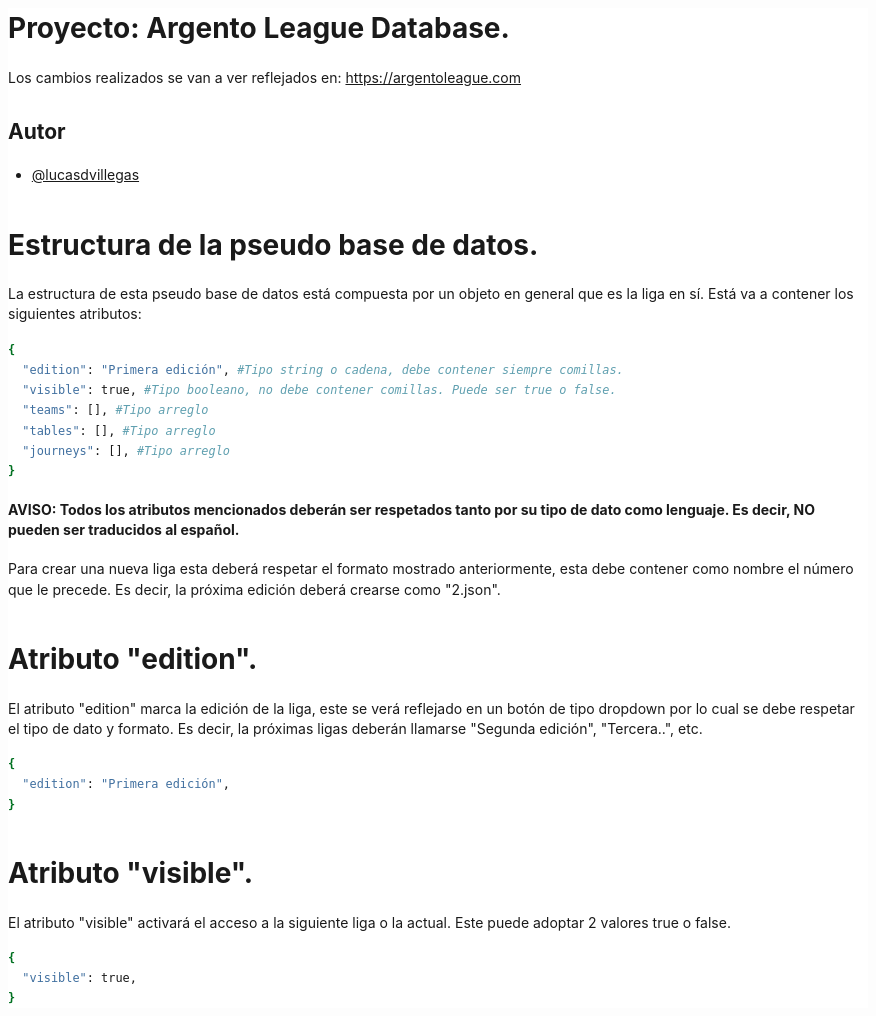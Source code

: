 # Proyecto: Argento League Database.

Los cambios realizados se van a ver reflejados en: https://argentoleague.com

## Autor

- [@lucasdvillegas](https://www.github.com/lucasdvillegas)

# Estructura de la pseudo base de datos.

La estructura de esta pseudo base de datos está compuesta por un objeto en general que es la liga en sí. Está va a contener los siguientes atributos:

```bash
{
  "edition": "Primera edición", #Tipo string o cadena, debe contener siempre comillas.
  "visible": true, #Tipo booleano, no debe contener comillas. Puede ser true o false.
  "teams": [], #Tipo arreglo
  "tables": [], #Tipo arreglo
  "journeys": [], #Tipo arreglo
}
```

#### AVISO: Todos los atributos mencionados deberán ser respetados tanto por su tipo de dato como lenguaje. Es decir, NO pueden ser traducidos al español.

Para crear una nueva liga esta deberá respetar el formato mostrado anteriormente, esta debe contener como nombre el número que le precede. Es decir, la próxima edición deberá crearse como "2.json".

# Atributo "edition".

El atributo "edition" marca la edición de la liga, este se verá reflejado en un botón de tipo dropdown por lo cual se debe respetar el tipo de dato y formato. Es decir, la próximas ligas deberán llamarse "Segunda edición", "Tercera..", etc.

```bash
{
  "edition": "Primera edición",
}
```

# Atributo "visible".

El atributo "visible" activará el acceso a la siguiente liga o la actual. Este puede adoptar 2 valores true o false.

```bash
{
  "visible": true,
}
```
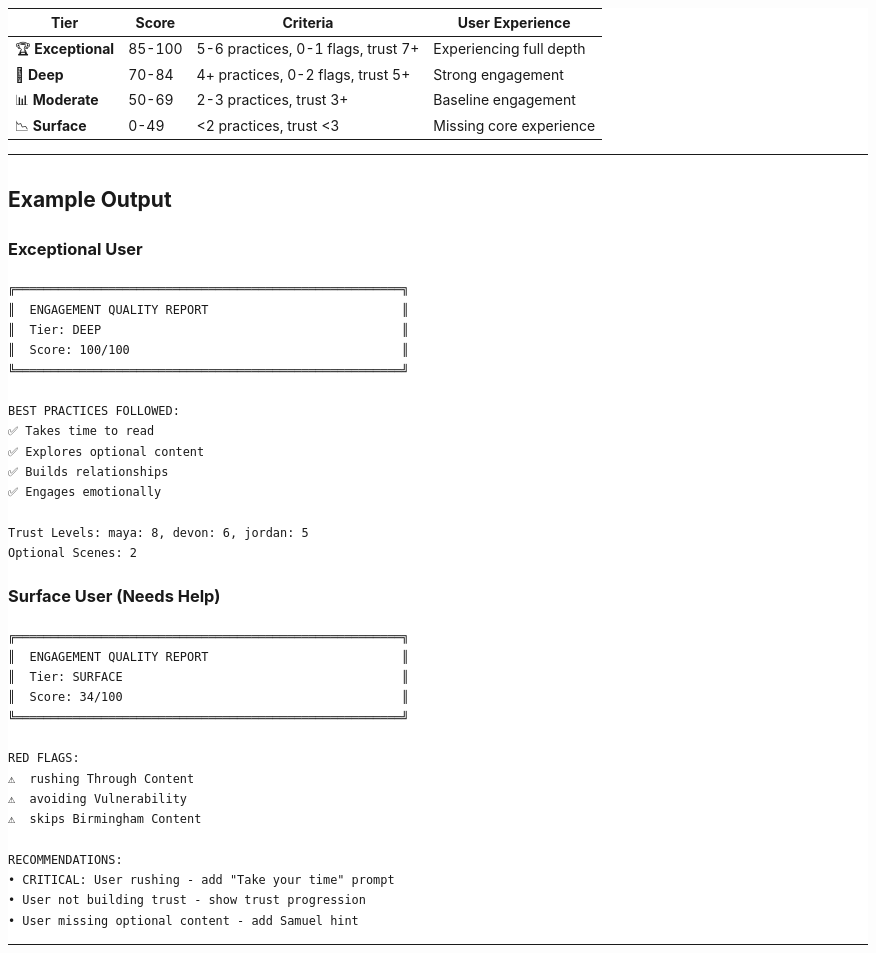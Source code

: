 | Tier | Score | Criteria | User Experience |
|------|-------|----------|-----------------|
| 🏆 **Exceptional** | 85-100 | 5-6 practices, 0-1 flags, trust 7+ | Experiencing full depth |
| 💎 **Deep** | 70-84 | 4+ practices, 0-2 flags, trust 5+ | Strong engagement |
| 📊 **Moderate** | 50-69 | 2-3 practices, trust 3+ | Baseline engagement |
| 📉 **Surface** | 0-49 | <2 practices, trust <3 | Missing core experience |

---

## Example Output

### Exceptional User
```
╔══════════════════════════════════════════════════════╗
║  ENGAGEMENT QUALITY REPORT                           ║
║  Tier: DEEP                                          ║
║  Score: 100/100                                      ║
╚══════════════════════════════════════════════════════╝

BEST PRACTICES FOLLOWED:
✅ Takes time to read
✅ Explores optional content
✅ Builds relationships
✅ Engages emotionally

Trust Levels: maya: 8, devon: 6, jordan: 5
Optional Scenes: 2
```

### Surface User (Needs Help)
```
╔══════════════════════════════════════════════════════╗
║  ENGAGEMENT QUALITY REPORT                           ║
║  Tier: SURFACE                                       ║
║  Score: 34/100                                       ║
╚══════════════════════════════════════════════════════╝

RED FLAGS:
⚠️  rushing Through Content
⚠️  avoiding Vulnerability
⚠️  skips Birmingham Content

RECOMMENDATIONS:
• CRITICAL: User rushing - add "Take your time" prompt
• User not building trust - show trust progression
• User missing optional content - add Samuel hint
```

---
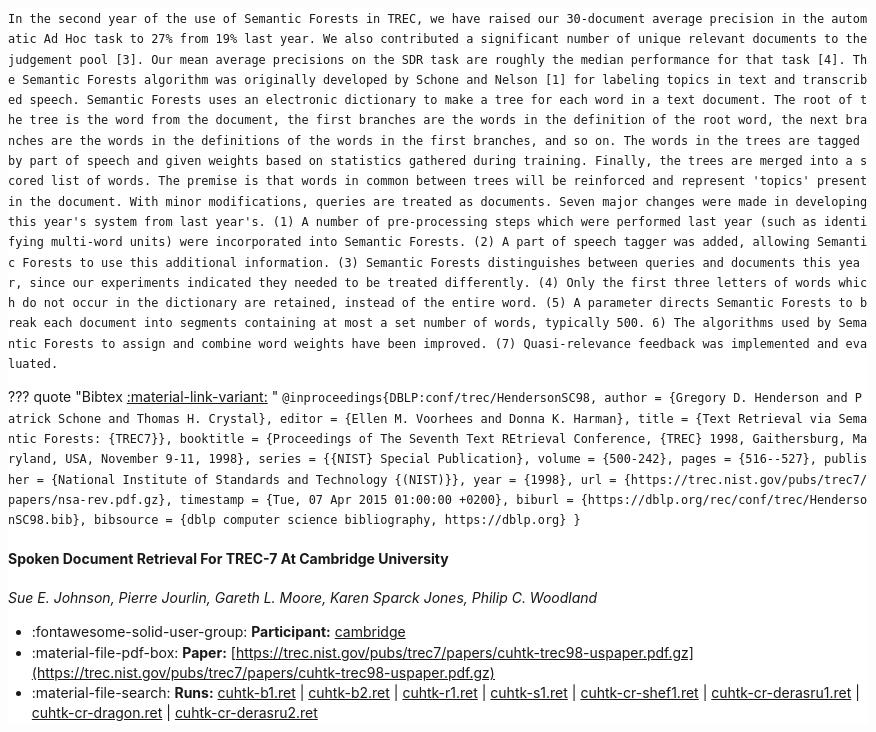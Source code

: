 	In the second year of the use of Semantic Forests in TREC, we have raised our 30-document average precision in the automatic Ad Hoc task to 27% from 19% last year. We also contributed a significant number of unique relevant documents to the judgement pool [3]. Our mean average precisions on the SDR task are roughly the median performance for that task [4]. The Semantic Forests algorithm was originally developed by Schone and Nelson [1] for labeling topics in text and transcribed speech. Semantic Forests uses an electronic dictionary to make a tree for each word in a text document. The root of the tree is the word from the document, the first branches are the words in the definition of the root word, the next branches are the words in the definitions of the words in the first branches, and so on. The words in the trees are tagged by part of speech and given weights based on statistics gathered during training. Finally, the trees are merged into a scored list of words. The premise is that words in common between trees will be reinforced and represent 'topics' present in the document. With minor modifications, queries are treated as documents. Seven major changes were made in developing this year's system from last year's. (1) A number of pre-processing steps which were performed last year (such as identifying multi-word units) were incorporated into Semantic Forests. (2) A part of speech tagger was added, allowing Semantic Forests to use this additional information. (3) Semantic Forests distinguishes between queries and documents this year, since our experiments indicated they needed to be treated differently. (4) Only the first three letters of words which do not occur in the dictionary are retained, instead of the entire word. (5) A parameter directs Semantic Forests to break each document into segments containing at most a set number of words, typically 500. 6) The algorithms used by Semantic Forests to assign and combine word weights have been improved. (7) Quasi-relevance feedback was implemented and evaluated.
	

??? quote "Bibtex [:material-link-variant:](https://dblp.org/rec/conf/trec/HendersonSC98.bib) "
	```
	@inproceedings{DBLP:conf/trec/HendersonSC98,
		author = {Gregory D. Henderson and Patrick Schone and Thomas H. Crystal},
		editor = {Ellen M. Voorhees and Donna K. Harman},
		title = {Text Retrieval via Semantic Forests: {TREC7}},
		booktitle = {Proceedings of The Seventh Text REtrieval Conference, {TREC} 1998, Gaithersburg, Maryland, USA, November 9-11, 1998},
		series = {{NIST} Special Publication},
		volume = {500-242},
		pages = {516--527},
		publisher = {National Institute of Standards and Technology {(NIST)}},
		year = {1998},
		url = {https://trec.nist.gov/pubs/trec7/papers/nsa-rev.pdf.gz},
		timestamp = {Tue, 07 Apr 2015 01:00:00 +0200},
		biburl = {https://dblp.org/rec/conf/trec/HendersonSC98.bib},
		bibsource = {dblp computer science bibliography, https://dblp.org}
	}
	```

#### Spoken Document Retrieval For TREC-7 At Cambridge University

_Sue E. Johnson, Pierre Jourlin, Gareth L. Moore, Karen Sparck Jones, Philip C. Woodland_

- :fontawesome-solid-user-group: **Participant:** [cambridge](./participants.md#cambridge)
- :material-file-pdf-box: **Paper:** [https://trec.nist.gov/pubs/trec7/papers/cuhtk-trec98-uspaper.pdf.gz](https://trec.nist.gov/pubs/trec7/papers/cuhtk-trec98-uspaper.pdf.gz)
- :material-file-search: **Runs:** [cuhtk-b1.ret](./runs.md#cuhtk-b1.ret) | [cuhtk-b2.ret](./runs.md#cuhtk-b2.ret) | [cuhtk-r1.ret](./runs.md#cuhtk-r1.ret) | [cuhtk-s1.ret](./runs.md#cuhtk-s1.ret) | [cuhtk-cr-shef1.ret](./runs.md#cuhtk-cr-shef1.ret) | [cuhtk-cr-derasru1.ret](./runs.md#cuhtk-cr-derasru1.ret) | [cuhtk-cr-dragon.ret](./runs.md#cuhtk-cr-dragon.ret) | [cuhtk-cr-derasru2.ret](./runs.md#cuhtk-cr-derasru2.ret)
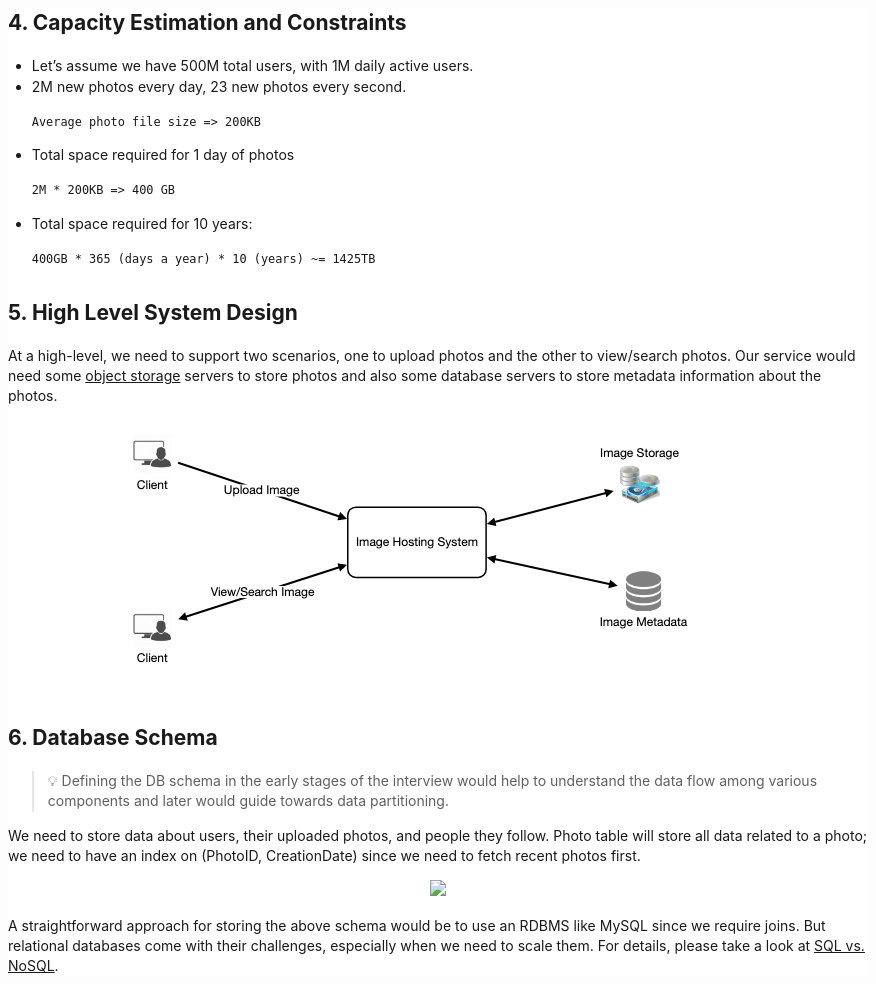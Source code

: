 ## 4. Capacity Estimation and Constraints
* Let’s assume we have 500M total users, with 1M daily active users.
* 2M new photos every day, 23 new photos every second.
  ```
  Average photo file size => 200KB
  ```
* Total space required for 1 day of photos
  ```
  2M * 200KB => 400 GB
  ```
* Total space required for 10 years:
  ```
  400GB * 365 (days a year) * 10 (years) ~= 1425TB
  ```

## 5. High Level System Design
At a high-level, we need to support two scenarios, one to upload photos and the other to view/search photos. Our service would need some [object storage](https://en.wikipedia.org/wiki/Object_storage) servers to store photos and also some database servers to store metadata information about the photos.

<p align="center">
  <img src="images/highlevel.png"><br>
</p>

## 6. Database Schema
> 💡      Defining the DB schema in the early stages of the interview would help to understand the data flow among various components and later would guide towards data partitioning.<br>

We need to store data about users, their uploaded photos, and people they follow. Photo table will store all data related to a photo; we need to have an index on (PhotoID, CreationDate) since we need to fetch recent photos first.
<p align="center">
  <img src="images/schema.png"><br>
</p>

A straightforward approach for storing the above schema would be to use an RDBMS like MySQL since we require joins. But relational databases come with their challenges, especially when we need to scale them. For details, please take a look at [SQL vs. NoSQL](https://github.com/immo2300576/SystemDesign/blob/master/database.md).
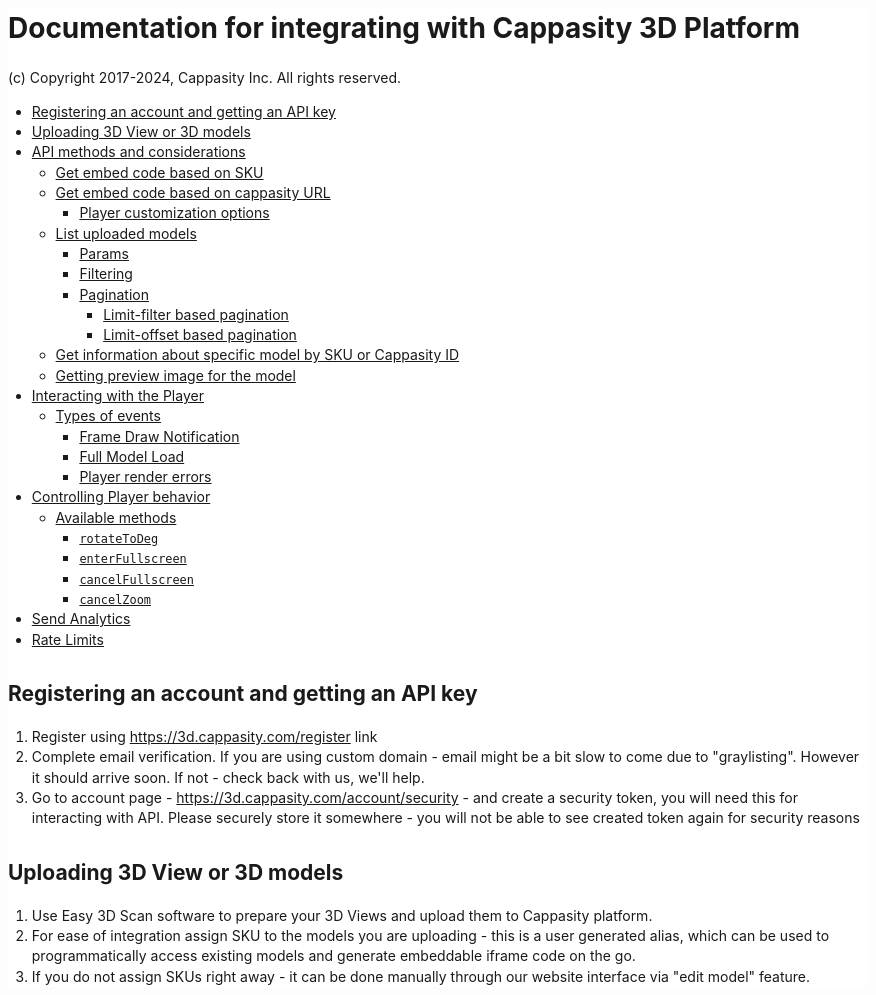 # Documentation for integrating with Cappasity 3D Platform

(c) Copyright 2017-2024, Cappasity Inc. All rights reserved.

- [Registering an account and getting an API key](#registering-an-account-and-getting-an-api-key)
- [Uploading 3D View or 3D models](#uploading-3d-view-or-3d-models)
- [API methods and considerations](#api-methods-and-considerations)
  - [Get embed code based on SKU](#get-embed-code-based-on-sku)
  - [Get embed code based on cappasity URL](#get-embed-code-based-on-cappasity-url)
    - [Player customization options](#player-customization-options)
  - [List uploaded models](#list-uploaded-models)
    - [Params](#params)
    - [Filtering](#filtering)
    - [Pagination](#pagination)
      - [Limit-filter based pagination](#limit-filter-based-pagination)
      - [Limit-offset based pagination](#limit-offset-based-pagination)
  - [Get information about specific model by SKU or Cappasity ID](#get-information-about-specific-model-by-sku-or-cappasity-id)
  - [Getting preview image for the model](#getting-preview-image-for-the-model)
- [Interacting with the Player](#interacting-with-the-player)
  - [Types of events](#types-of-events)
    - [Frame Draw Notification](#frame-draw-notification)
    - [Full Model Load](#full-model-load)
    - [Player render errors](#player-render-errors)
- [Controlling Player behavior](#controlling-player-behavior)
  - [Available methods](#available-methods)
    - [`rotateToDeg`](#rotatetodeg)
    - [`enterFullscreen`](#enterfullscreen)
    - [`cancelFullscreen`](#cancelfullscreen)
    - [`cancelZoom`](#cancelzoom)
- [Send Analytics](#send-analytics)
- [Rate Limits](#rate-limits)

## Registering an account and getting an API key

1. Register using https://3d.cappasity.com/register link
2. Complete email verification. If you are using custom domain - email might be a bit slow to come due to "graylisting". However it should arrive soon. If not - check back with us, we'll help.
3. Go to account page - https://3d.cappasity.com/account/security - and create a security token, you will need this for interacting with API. Please securely store it somewhere - you will not be able to see created token again for security reasons

## Uploading 3D View or 3D models

1. Use Easy 3D Scan software to prepare your 3D Views and upload them to Cappasity platform.
2. For ease of integration assign SKU to the models you are uploading - this is a user generated alias, which can be used to programmatically access existing models and generate embeddable iframe code on the go.
3. If you do not assign SKUs right away - it can be done manually through our website interface via "edit model" feature.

◆ **Action item**
If a line in the entries above contains the word "years", copy it.

◆ **Output of the exercise**
* Total space required for 10 years:
  400GB * 365 (days a year) * 10 (years) ~= 1425TB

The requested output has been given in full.